◆ **Task description**: Reproduce, from the lines below, exactly the stretch that begins at the line containing "all function parameters" and ends at the line containing "These settings can be overriden at", both included.

Source data:
= = = =

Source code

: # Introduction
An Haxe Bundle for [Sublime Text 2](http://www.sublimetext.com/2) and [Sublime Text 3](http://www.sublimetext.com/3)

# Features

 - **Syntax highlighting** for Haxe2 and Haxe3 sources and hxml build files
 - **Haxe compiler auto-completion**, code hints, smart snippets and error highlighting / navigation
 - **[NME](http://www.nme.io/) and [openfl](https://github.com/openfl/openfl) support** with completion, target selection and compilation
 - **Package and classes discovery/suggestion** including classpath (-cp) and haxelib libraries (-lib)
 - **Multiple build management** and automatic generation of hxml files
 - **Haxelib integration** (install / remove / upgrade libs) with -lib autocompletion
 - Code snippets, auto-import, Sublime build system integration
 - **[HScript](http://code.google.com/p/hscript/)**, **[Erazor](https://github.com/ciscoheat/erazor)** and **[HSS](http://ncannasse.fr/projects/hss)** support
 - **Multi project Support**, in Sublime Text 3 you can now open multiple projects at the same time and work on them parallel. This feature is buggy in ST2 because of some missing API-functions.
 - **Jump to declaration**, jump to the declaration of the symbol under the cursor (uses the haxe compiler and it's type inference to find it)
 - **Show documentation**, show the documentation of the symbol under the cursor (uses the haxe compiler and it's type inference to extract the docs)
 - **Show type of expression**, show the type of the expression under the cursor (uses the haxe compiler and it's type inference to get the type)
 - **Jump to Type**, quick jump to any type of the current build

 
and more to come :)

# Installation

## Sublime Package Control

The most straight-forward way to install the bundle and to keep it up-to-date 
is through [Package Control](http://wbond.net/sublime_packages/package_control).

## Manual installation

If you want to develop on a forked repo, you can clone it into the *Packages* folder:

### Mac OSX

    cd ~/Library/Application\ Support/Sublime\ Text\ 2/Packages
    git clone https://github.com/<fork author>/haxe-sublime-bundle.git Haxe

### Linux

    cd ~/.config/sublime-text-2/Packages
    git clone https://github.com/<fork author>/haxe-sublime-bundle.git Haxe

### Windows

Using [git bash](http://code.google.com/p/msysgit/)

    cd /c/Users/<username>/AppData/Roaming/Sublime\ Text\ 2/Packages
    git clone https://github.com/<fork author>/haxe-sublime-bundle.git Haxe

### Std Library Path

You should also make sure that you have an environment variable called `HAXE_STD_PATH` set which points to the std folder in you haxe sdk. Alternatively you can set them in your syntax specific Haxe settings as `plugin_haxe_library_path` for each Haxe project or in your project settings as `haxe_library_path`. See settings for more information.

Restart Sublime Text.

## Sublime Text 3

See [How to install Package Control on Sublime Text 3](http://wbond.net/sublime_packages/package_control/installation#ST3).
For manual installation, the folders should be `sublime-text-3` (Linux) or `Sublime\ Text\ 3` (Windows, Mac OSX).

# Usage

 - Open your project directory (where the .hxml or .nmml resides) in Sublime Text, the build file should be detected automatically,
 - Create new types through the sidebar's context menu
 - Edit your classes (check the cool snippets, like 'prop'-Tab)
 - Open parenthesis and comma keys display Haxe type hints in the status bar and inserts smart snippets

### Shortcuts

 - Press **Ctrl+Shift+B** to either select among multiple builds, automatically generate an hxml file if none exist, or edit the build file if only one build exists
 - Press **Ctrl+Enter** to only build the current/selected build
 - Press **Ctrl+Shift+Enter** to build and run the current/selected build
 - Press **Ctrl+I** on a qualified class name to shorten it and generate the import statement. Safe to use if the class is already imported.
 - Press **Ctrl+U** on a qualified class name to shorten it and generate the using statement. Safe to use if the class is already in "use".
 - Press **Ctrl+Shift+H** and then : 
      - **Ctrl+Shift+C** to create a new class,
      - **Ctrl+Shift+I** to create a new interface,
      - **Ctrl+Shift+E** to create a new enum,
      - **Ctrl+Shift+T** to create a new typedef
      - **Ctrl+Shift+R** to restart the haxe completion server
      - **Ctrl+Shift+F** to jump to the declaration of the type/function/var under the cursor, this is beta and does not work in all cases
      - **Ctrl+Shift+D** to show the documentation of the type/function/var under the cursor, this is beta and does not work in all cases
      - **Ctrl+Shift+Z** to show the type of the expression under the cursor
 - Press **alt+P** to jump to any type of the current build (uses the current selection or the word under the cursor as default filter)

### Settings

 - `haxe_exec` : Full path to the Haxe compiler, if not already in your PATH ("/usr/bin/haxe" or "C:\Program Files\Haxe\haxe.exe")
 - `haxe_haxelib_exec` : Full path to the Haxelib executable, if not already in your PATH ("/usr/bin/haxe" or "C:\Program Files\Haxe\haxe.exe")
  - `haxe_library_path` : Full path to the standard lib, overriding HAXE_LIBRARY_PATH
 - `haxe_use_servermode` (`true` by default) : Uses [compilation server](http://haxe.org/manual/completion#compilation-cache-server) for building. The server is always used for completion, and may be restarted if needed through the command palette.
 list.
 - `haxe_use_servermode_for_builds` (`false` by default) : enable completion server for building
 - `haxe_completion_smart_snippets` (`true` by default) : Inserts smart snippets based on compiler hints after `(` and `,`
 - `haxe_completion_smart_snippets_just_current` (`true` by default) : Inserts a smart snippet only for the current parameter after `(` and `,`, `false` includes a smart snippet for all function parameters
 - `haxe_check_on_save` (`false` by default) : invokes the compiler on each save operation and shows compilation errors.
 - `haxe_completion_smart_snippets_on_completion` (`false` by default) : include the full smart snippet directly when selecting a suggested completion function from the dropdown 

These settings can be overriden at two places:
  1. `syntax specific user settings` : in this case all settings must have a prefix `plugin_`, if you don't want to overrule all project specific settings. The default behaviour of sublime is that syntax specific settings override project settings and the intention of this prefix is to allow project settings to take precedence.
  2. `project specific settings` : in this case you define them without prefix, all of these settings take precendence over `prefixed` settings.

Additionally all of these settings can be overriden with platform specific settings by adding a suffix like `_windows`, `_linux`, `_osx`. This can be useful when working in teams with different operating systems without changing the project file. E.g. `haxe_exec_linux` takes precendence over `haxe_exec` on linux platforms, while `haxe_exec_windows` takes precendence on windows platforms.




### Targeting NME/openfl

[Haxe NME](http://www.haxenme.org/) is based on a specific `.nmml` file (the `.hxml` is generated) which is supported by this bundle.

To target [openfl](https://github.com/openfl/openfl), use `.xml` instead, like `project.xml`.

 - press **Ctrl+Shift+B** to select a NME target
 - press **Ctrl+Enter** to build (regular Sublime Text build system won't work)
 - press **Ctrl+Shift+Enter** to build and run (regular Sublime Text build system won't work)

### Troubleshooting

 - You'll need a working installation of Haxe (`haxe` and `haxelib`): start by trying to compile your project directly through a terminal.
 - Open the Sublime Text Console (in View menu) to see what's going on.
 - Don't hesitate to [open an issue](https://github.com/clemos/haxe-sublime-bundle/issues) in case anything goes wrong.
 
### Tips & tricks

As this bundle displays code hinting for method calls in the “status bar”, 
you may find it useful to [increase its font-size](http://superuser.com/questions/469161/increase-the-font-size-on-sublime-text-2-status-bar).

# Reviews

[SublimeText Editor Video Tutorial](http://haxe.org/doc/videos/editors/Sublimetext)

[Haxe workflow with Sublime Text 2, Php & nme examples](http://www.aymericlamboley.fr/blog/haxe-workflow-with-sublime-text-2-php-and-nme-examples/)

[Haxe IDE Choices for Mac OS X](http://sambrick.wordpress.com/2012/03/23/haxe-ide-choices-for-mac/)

= = = =

◆ **Solution to this task**:
 - `haxe_completion_smart_snippets_just_current` (`true` by default) : Inserts a smart snippet only for the current parameter after `(` and `,`, `false` includes a smart snippet for all function parameters
 - `haxe_check_on_save` (`false` by default) : invokes the compiler on each save operation and shows compilation errors.
 - `haxe_completion_smart_snippets_on_completion` (`false` by default) : include the full smart snippet directly when selecting a suggested completion function from the dropdown 

These settings can be overriden at two places:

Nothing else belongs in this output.